As the famous phrase goes, “Never ruin an apology with an excuse.”
It seems, in the wake of the scandal that has taken a bite out of both their cashflow and their credibility, the people at Volkswagen are taking that saying to heart.
Rather than excuses, the car company has been offering money to the nearly 11 million people worldwide who bought one of VW’s cars which were programmed to “cheat” on emissions tests –$1,000 each, to be exact.
VW has also been preparing for a looming Friday deadline, by which point it must explain to U.S. regulators how it intends to bring the affected cars’ emissions within regulation.
For their troubles, tainted car owners have been offered $500 toward vehicle repairs, along with a $500 gift card and free 24-hour roadside assistance services for three years.
In America alone, where nearly 482,000 of the cars were sold, Volkswagen has already shelled out $120 million for these concessions.
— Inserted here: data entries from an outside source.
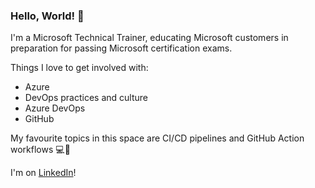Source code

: ### Hello, World! 👋

I'm a Microsoft Technical Trainer, educating Microsoft customers in preparation for passing Microsoft certification exams.

Things I love to get involved with:

- Azure 
- DevOps practices and culture
- Azure DevOps
- GitHub

My favourite topics in this space are CI/CD pipelines and GitHub Action workflows 💻🚀

I'm on [LinkedIn](https://www.linkedin.com/in/paul-msft/)!
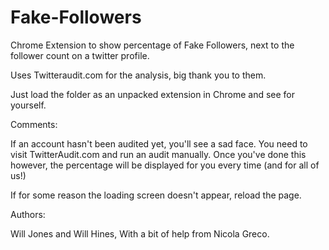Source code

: Fake-Followers
==============

Chrome Extension to show percentage of Fake Followers, next to the follower count on a twitter profile.

Uses Twitteraudit.com for the analysis, big thank you to them.	

Just load the folder as an unpacked extension in Chrome and see for yourself.

Comments:

If an account hasn't been audited yet, you'll see a sad face. You need to visit TwitterAudit.com and run an audit manually. Once you've done this however, the percentage will be displayed for you every time (and for all of us!)

If for some reason the loading screen doesn't appear, reload the page.



Authors: 

Will Jones and Will Hines, With a bit of help from Nicola Greco.


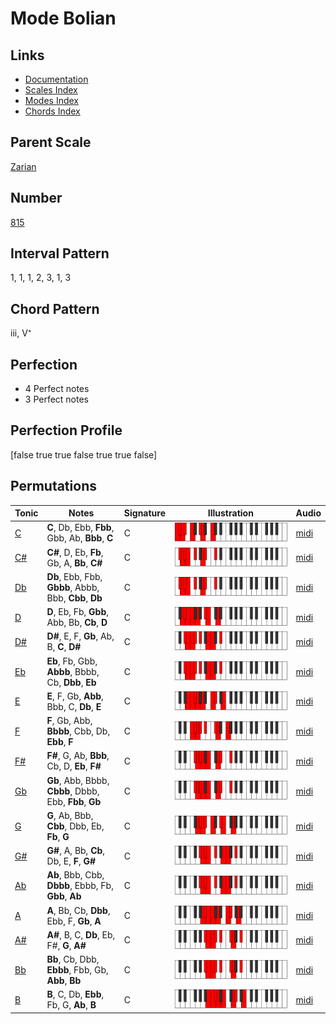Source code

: # Mode Bolian

## Links

- [Documentation](index.md)
- [Scales Index](Scales.md)
- [Modes Index](Modes.md)
- [Chords Index](Chords.md)

## Parent Scale

[Zarian](ScaleZarian.md)

## Number

[815](https://ianring.com/musictheory/scales/815)

## Interval Pattern

1, 1, 1, 2, 3, 1, 3

## Chord Pattern

iii, V⁺

## Perfection

- 4 Perfect notes
- 3 Perfect notes

## Perfection Profile

[false true true false true true false]

## Permutations

| Tonic | Notes | Signature | Illustration | Audio |
|-------|-------|-----------|--------------|-------|
| [C](ModeCNaturalBolian.md) | **C**, Db, Ebb, **Fbb**, Gbb, Ab, **Bbb**, **C** | C | ![CNaturalBolian](ModeCNaturalBolian.png) | [midi](https://github.com/edipermadi/music/blob/main/docs/ModeCNaturalBolian.mid?raw=true) |
| [C#](ModeCSharpBolian.md) | **C#**, D, Eb, **Fb**, Gb, A, **Bb**, **C#** | C | ![CSharpBolian](ModeCSharpBolian.png) | [midi](https://github.com/edipermadi/music/blob/main/docs/ModeCSharpBolian.mid?raw=true) |
| [Db](ModeDFlatBolian.md) | **Db**, Ebb, Fbb, **Gbbb**, Abbb, Bbb, **Cbb**, **Db** | C | ![DFlatBolian](ModeDFlatBolian.png) | [midi](https://github.com/edipermadi/music/blob/main/docs/ModeDFlatBolian.mid?raw=true) |
| [D](ModeDNaturalBolian.md) | **D**, Eb, Fb, **Gbb**, Abb, Bb, **Cb**, **D** | C | ![DNaturalBolian](ModeDNaturalBolian.png) | [midi](https://github.com/edipermadi/music/blob/main/docs/ModeDNaturalBolian.mid?raw=true) |
| [D#](ModeDSharpBolian.md) | **D#**, E, F, **Gb**, Ab, B, **C**, **D#** | C | ![DSharpBolian](ModeDSharpBolian.png) | [midi](https://github.com/edipermadi/music/blob/main/docs/ModeDSharpBolian.mid?raw=true) |
| [Eb](ModeEFlatBolian.md) | **Eb**, Fb, Gbb, **Abbb**, Bbbb, Cb, **Dbb**, **Eb** | C | ![EFlatBolian](ModeEFlatBolian.png) | [midi](https://github.com/edipermadi/music/blob/main/docs/ModeEFlatBolian.mid?raw=true) |
| [E](ModeENaturalBolian.md) | **E**, F, Gb, **Abb**, Bbb, C, **Db**, **E** | C | ![ENaturalBolian](ModeENaturalBolian.png) | [midi](https://github.com/edipermadi/music/blob/main/docs/ModeENaturalBolian.mid?raw=true) |
| [F](ModeFNaturalBolian.md) | **F**, Gb, Abb, **Bbbb**, Cbb, Db, **Ebb**, **F** | C | ![FNaturalBolian](ModeFNaturalBolian.png) | [midi](https://github.com/edipermadi/music/blob/main/docs/ModeFNaturalBolian.mid?raw=true) |
| [F#](ModeFSharpBolian.md) | **F#**, G, Ab, **Bbb**, Cb, D, **Eb**, **F#** | C | ![FSharpBolian](ModeFSharpBolian.png) | [midi](https://github.com/edipermadi/music/blob/main/docs/ModeFSharpBolian.mid?raw=true) |
| [Gb](ModeGFlatBolian.md) | **Gb**, Abb, Bbbb, **Cbbb**, Dbbb, Ebb, **Fbb**, **Gb** | C | ![GFlatBolian](ModeGFlatBolian.png) | [midi](https://github.com/edipermadi/music/blob/main/docs/ModeGFlatBolian.mid?raw=true) |
| [G](ModeGNaturalBolian.md) | **G**, Ab, Bbb, **Cbb**, Dbb, Eb, **Fb**, **G** | C | ![GNaturalBolian](ModeGNaturalBolian.png) | [midi](https://github.com/edipermadi/music/blob/main/docs/ModeGNaturalBolian.mid?raw=true) |
| [G#](ModeGSharpBolian.md) | **G#**, A, Bb, **Cb**, Db, E, **F**, **G#** | C | ![GSharpBolian](ModeGSharpBolian.png) | [midi](https://github.com/edipermadi/music/blob/main/docs/ModeGSharpBolian.mid?raw=true) |
| [Ab](ModeAFlatBolian.md) | **Ab**, Bbb, Cbb, **Dbbb**, Ebbb, Fb, **Gbb**, **Ab** | C | ![AFlatBolian](ModeAFlatBolian.png) | [midi](https://github.com/edipermadi/music/blob/main/docs/ModeAFlatBolian.mid?raw=true) |
| [A](ModeANaturalBolian.md) | **A**, Bb, Cb, **Dbb**, Ebb, F, **Gb**, **A** | C | ![ANaturalBolian](ModeANaturalBolian.png) | [midi](https://github.com/edipermadi/music/blob/main/docs/ModeANaturalBolian.mid?raw=true) |
| [A#](ModeASharpBolian.md) | **A#**, B, C, **Db**, Eb, F#, **G**, **A#** | C | ![ASharpBolian](ModeASharpBolian.png) | [midi](https://github.com/edipermadi/music/blob/main/docs/ModeASharpBolian.mid?raw=true) |
| [Bb](ModeBFlatBolian.md) | **Bb**, Cb, Dbb, **Ebbb**, Fbb, Gb, **Abb**, **Bb** | C | ![BFlatBolian](ModeBFlatBolian.png) | [midi](https://github.com/edipermadi/music/blob/main/docs/ModeBFlatBolian.mid?raw=true) |
| [B](ModeBNaturalBolian.md) | **B**, C, Db, **Ebb**, Fb, G, **Ab**, **B** | C | ![BNaturalBolian](ModeBNaturalBolian.png) | [midi](https://github.com/edipermadi/music/blob/main/docs/ModeBNaturalBolian.mid?raw=true) |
That total is a drop in the bucket compared to what the company is preparing to spend. VW has reportedly set aside nearly $7 billion to cover scandal-related costs, including expenses related to fixing the engines, which used software installed in the cars to trick computers into thinking they were running cleaner than they actually were.
Still, accepting the financial offering from VW won’t legally prevent tainted car owners from suing the company, which could lead to another big financial hit for the car manufacturer.
And Volkswagen will really have to start penny pinching if the Environmental Protection Agency is able to inflict the maximum fine on the company for its aggregate emissions violations – a total that could reach up to $18 billion.
But as costs are ramping up for VW, the clock on an important deadline is quickly running out.
November 20 marks 45 days from the eruption of the scandal and has been slated as the day where Volkswagen must submit their plan to bring all of the affected engines within American air-quality standards. The California Air Resources Board, better known as CARB, both set the deadline and will be responsible for examining what the company comes up with.
According to CARB spokesman David Clergen, the board has no obligation to accept VW’s plan, and will, in fact, have 20 days to review it before deciding how to proceed. He said he did not know what the plan would entail and added that any major decisions on CARB’s end would be made after the review process.
While much of how Volkswagen will move forward in America hinges on CARB’s evaluation of its plan, it has apparently already offered solutions for fixing one of the affected engine types in Europe, according to a report by Autoweek.
The article says VW submitted a proposal to transportation authorities in Germany on how to fix the 1.6-liter diesel engine used in more than half a million of the tainted cars that were sold in the country.
While details of the solution were not publically released, it allegedly includes both a hardware and a software update. A spokesperson for the car company also told the publication Automotive News Europe that other fixes were ready for nearly every affected engine type, excepting the 1.2-liter diesel.
For now, Americans will have to settle for the compensation VW has offered them – both monetarily and verbally.
"We've apologized,” Volkswagen Group of America President and CEO Michael Horn said at the Los Angeles Auto Show this week. “And we can't stop apologizing.”